Secured (Mortgage) Bonds
- Backed by specific assets (real estate, equipment)
- Highest priority among bonds in liquidation
Unsecured Bonds
- Debenture: Backed only by issuer's general creditworthiness (unsecured); below secured bonds in liquidation
- Subordinated Debenture: Unsecured and junior to regular debentures; still senior to stockholders
- Income (adjustment) bonds: Pay interest only if the issuer earns sufficient income; lowest priority among bonds
Sinking Fund Provisions
A sinking fund is a provision in the bond indenture that requires the issuer to set aside money periodically to retire portions of the debt before maturity. This reduces the issuer's repayment burden at maturity and lowers the bond's credit risk.

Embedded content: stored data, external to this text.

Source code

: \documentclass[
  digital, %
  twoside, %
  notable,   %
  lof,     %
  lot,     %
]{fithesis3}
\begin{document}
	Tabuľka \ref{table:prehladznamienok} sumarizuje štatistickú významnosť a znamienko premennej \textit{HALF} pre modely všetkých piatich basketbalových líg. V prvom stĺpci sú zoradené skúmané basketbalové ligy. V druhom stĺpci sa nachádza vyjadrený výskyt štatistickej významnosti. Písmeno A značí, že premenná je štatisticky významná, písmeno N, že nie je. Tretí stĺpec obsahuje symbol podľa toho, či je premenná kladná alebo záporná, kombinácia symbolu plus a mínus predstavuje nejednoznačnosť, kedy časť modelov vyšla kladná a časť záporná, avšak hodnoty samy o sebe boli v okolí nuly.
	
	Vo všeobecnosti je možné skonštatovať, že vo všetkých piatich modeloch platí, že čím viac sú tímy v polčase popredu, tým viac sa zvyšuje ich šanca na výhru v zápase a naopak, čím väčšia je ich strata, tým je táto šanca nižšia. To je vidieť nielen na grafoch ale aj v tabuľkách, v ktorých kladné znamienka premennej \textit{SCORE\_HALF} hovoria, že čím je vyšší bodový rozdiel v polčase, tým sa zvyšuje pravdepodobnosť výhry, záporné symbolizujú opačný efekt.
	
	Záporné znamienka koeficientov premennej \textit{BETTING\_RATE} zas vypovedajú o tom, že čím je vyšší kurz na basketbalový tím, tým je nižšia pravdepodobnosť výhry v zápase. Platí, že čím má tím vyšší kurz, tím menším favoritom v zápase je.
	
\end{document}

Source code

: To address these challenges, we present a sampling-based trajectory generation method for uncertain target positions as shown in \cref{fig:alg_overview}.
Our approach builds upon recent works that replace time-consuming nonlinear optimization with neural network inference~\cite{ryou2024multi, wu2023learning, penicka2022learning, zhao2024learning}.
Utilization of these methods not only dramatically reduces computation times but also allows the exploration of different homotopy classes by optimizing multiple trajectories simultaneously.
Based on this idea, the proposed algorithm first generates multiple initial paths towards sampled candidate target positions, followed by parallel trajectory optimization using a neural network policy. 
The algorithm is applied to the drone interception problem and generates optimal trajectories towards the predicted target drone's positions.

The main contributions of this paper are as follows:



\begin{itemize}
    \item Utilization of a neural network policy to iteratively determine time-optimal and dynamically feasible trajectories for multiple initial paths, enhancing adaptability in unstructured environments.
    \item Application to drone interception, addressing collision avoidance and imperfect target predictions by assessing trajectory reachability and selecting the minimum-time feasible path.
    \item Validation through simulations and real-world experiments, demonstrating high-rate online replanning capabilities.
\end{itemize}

The issuer can retire bonds under the sinking fund by:
- Calling bonds at par (a sinking fund call, typically without premium)
- Purchasing bonds in the open market if they trade below par
- Lottery selection among outstanding bonds
Bondholders cannot convert their bonds under a sinking fund. Sinking fund retirement is at the issuer's option.
Exam Tip: Gotchas
- A sinking fund benefits investors by lowering credit risk and providing some price support, but it also caps upside: bonds called at par cannot continue to appreciate above par.
- Investors may face reinvestment risk when their bonds are called early under a sinking fund.
Corporate Bond Types Summary
| Type | Backing | Priority in Liquidation |
|---|---|---|
| Secured (mortgage) bonds | Specific assets (real estate, equipment) | Highest among bonds |
| Debentures | Issuer's general creditworthiness (unsecured) | Below secured |
| Subordinated debentures | Unsecured; junior to debentures | Below debentures |
| Income (adjustment) bonds | Pay interest only if issuer earns sufficient income | Lowest |
Liquidation Priority (Most Senior to Most Junior)
| Priority | Claim Type |
|---|---|
| 1st | Secured creditors (mortgage bondholders) |
| 2nd | Unsecured creditors (debenture holders) |
| 3rd | Subordinated debenture holders |
| 4th | Preferred stockholders |
| 5th | Common stockholders |
Key Rule: Debt always comes before equity, regardless of descriptive words. A "junior subordinated debenture" still beats a "senior preferred stock."
Exam Tip: Gotchas
- "Senior preferred stock" never comes before subordinated debt. All debt beats all equity, period.